Group health plans offered by entities other than employers typically provide coverage that is narrower in scope. They typically cover fewer conditions and have higher deductibles than employer-sponsored plans. It is also less likely that a non-employer group sponsoring a plan will contribute to the cost of coverage. This means you'll have to pay the entire premium yourself. Non-employer group plans are usually more expensive than employer-sponsored plans, although they are still often less expensive than an individual policy, particularly if you have existing health problems.
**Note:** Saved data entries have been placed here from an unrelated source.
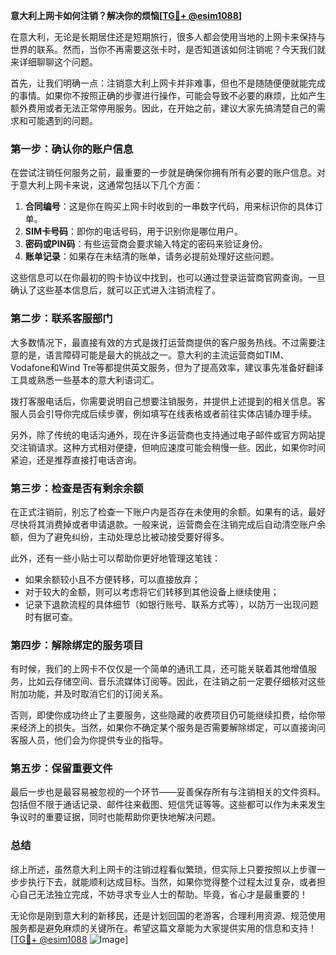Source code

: **意大利上网卡如何注销？解决你的烦恼[[TG💪+ @esim1088](https://t.me/s/esim1088)]**

在意大利，无论是长期居住还是短期旅行，很多人都会使用当地的上网卡来保持与世界的联系。然而，当你不再需要这张卡时，是否知道该如何注销呢？今天我们就来详细聊聊这个问题。

首先，让我们明确一点：注销意大利上网卡并非难事，但也不是随随便便就能完成的事情。如果你不按照正确的步骤进行操作，可能会导致不必要的麻烦，比如产生额外费用或者无法正常停用服务。因此，在开始之前，建议大家先搞清楚自己的需求和可能遇到的问题。

### **第一步：确认你的账户信息**
在尝试注销任何服务之前，最重要的一步就是确保你拥有所有必要的账户信息。对于意大利上网卡来说，这通常包括以下几个方面：

1. **合同编号**：这是你在购买上网卡时收到的一串数字代码，用来标识你的具体订单。
2. **SIM卡号码**：即你的电话号码，用于识别你是哪位用户。
3. **密码或PIN码**：有些运营商会要求输入特定的密码来验证身份。
4. **账单记录**：如果存在未结清的账单，请务必提前处理好这些问题。

这些信息可以在你最初的购卡协议中找到，也可以通过登录运营商官网查询。一旦确认了这些基本信息后，就可以正式进入注销流程了。

### **第二步：联系客服部门**
大多数情况下，最直接有效的方式是拨打运营商提供的客户服务热线。不过需要注意的是，语言障碍可能是最大的挑战之一。意大利的主流运营商如TIM、Vodafone和Wind Tre等都提供英文服务，但为了提高效率，建议事先准备好翻译工具或熟悉一些基本的意大利语词汇。

拨打客服电话后，你需要说明自己想要注销服务，并提供上述提到的相关信息。客服人员会引导你完成后续步骤，例如填写在线表格或者前往实体店铺办理手续。

另外，除了传统的电话沟通外，现在许多运营商也支持通过电子邮件或官方网站提交注销请求。这种方式相对便捷，但响应速度可能会稍慢一些。因此，如果你时间紧迫，还是推荐直接打电话咨询。

### **第三步：检查是否有剩余余额**
在正式注销前，别忘了检查一下账户内是否存在未使用的余额。如果有的话，最好尽快将其消费掉或者申请退款。一般来说，运营商会在注销完成后自动清空账户余额，但为了避免纠纷，主动处理总比被动接受要好得多。

此外，还有一些小贴士可以帮助你更好地管理这笔钱：
- 如果余额较小且不方便转移，可以直接放弃；
- 对于较大的金额，则可以考虑将它们转移到其他设备上继续使用；
- 记录下退款流程的具体细节（如银行账号、联系方式等），以防万一出现问题时有据可查。

### **第四步：解除绑定的服务项目**
有时候，我们的上网卡不仅仅是一个简单的通讯工具，还可能关联着其他增值服务，比如云存储空间、音乐流媒体订阅等。因此，在注销之前一定要仔细核对这些附加功能，并及时取消它们的订阅关系。

否则，即使你成功终止了主要服务，这些隐藏的收费项目仍可能继续扣费，给你带来经济上的损失。当然，如果你不确定某个服务是否需要解除绑定，可以直接询问客服人员，他们会为你提供专业的指导。

### **第五步：保留重要文件**
最后一步也是最容易被忽视的一个环节——妥善保存所有与注销相关的文件资料。包括但不限于通话记录、邮件往来截图、短信凭证等等。这些都可以作为未来发生争议时的重要证据，同时也能帮助你更快地解决问题。

### **总结**
综上所述，虽然意大利上网卡的注销过程看似繁琐，但实际上只要按照以上步骤一步步执行下去，就能顺利达成目标。当然，如果你觉得整个过程太过复杂，或者担心自己无法独立完成，不妨寻求专业人士的帮助。毕竟，省心才是最重要的！

无论你是刚到意大利的新移民，还是计划回国的老游客，合理利用资源、规范使用服务都是避免麻烦的关键所在。希望这篇文章能为大家提供实用的信息和支持！[[TG💪+ @esim1088](https://t.me/s/esim1088) ![Image](https://i.postimg.cc/4NQfJmqS/Snipaste-2025-05-13-00-14-12.png)]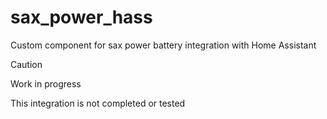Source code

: # sax_power_hass

Custom component for sax power battery integration with Home Assistant

> [!CAUTION]  
> Work in progress
>
> This integration is not completed or tested
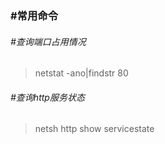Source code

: ### #常用命令

###### #查询端口占用情况

> netstat -ano|findstr 80

###### #查询http服务状态

> netsh http show servicestate

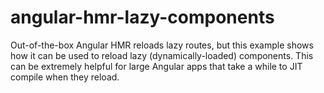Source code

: # angular-hmr-lazy-components
Out-of-the-box Angular HMR reloads lazy routes, but this example shows how it can be used to reload lazy (dynamically-loaded) components. This can be extremely helpful for large Angular apps that take a while to JIT compile when they reload.
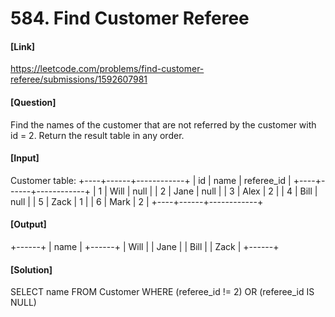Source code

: # 584. Find Customer Referee

#### [Link] 
https://leetcode.com/problems/find-customer-referee/submissions/1592607981

#### [Question]
Find the names of the customer that are not referred by the customer with id = 2.
Return the result table in any order.


#### [Input]
Customer table:
+----+------+------------+
| id | name | referee_id |
+----+------+------------+
| 1  | Will | null       |
| 2  | Jane | null       |
| 3  | Alex | 2          |
| 4  | Bill | null       |
| 5  | Zack | 1          |
| 6  | Mark | 2          |
+----+------+------------+

#### [Output]
+------+
| name |
+------+
| Will |
| Jane |
| Bill |
| Zack |
+------+

#### [Solution]
SELECT name
FROM Customer
WHERE (referee_id != 2) OR (referee_id IS NULL)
Groups must make their health plans available on equal terms to all members. However, a plan might only be offered to members who have belonged for a certain period of time, achieved a certain rank within the group, or meet particular underwriting standards. Health risk factors may not be used to determine eligibility for plan membership. Therefore, group coverage may be a good option if you have a pre-existing health condition. Be aware, however, that you may have to wait a certain period of time before pre-existing conditions are covered.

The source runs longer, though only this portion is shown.